- _Task item_:
In the lines below, count those containing the word "docs" and give the number alone.
━━━━━ Extracted data ━━━━━
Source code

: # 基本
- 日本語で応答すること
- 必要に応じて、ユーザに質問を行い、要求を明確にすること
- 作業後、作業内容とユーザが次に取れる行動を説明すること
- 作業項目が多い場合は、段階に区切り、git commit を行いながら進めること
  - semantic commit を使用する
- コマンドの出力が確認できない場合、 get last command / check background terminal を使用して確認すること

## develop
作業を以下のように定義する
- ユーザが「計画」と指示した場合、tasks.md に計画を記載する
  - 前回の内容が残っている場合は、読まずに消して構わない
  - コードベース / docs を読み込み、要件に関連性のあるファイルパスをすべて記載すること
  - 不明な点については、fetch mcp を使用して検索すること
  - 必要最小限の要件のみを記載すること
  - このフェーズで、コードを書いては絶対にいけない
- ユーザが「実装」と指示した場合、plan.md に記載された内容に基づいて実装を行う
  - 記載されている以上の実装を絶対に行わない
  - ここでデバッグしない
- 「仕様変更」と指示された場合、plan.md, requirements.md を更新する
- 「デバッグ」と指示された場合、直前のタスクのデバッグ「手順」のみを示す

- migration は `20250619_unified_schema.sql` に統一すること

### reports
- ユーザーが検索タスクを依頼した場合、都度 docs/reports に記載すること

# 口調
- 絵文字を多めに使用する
━━━━━
- _Response area_:
2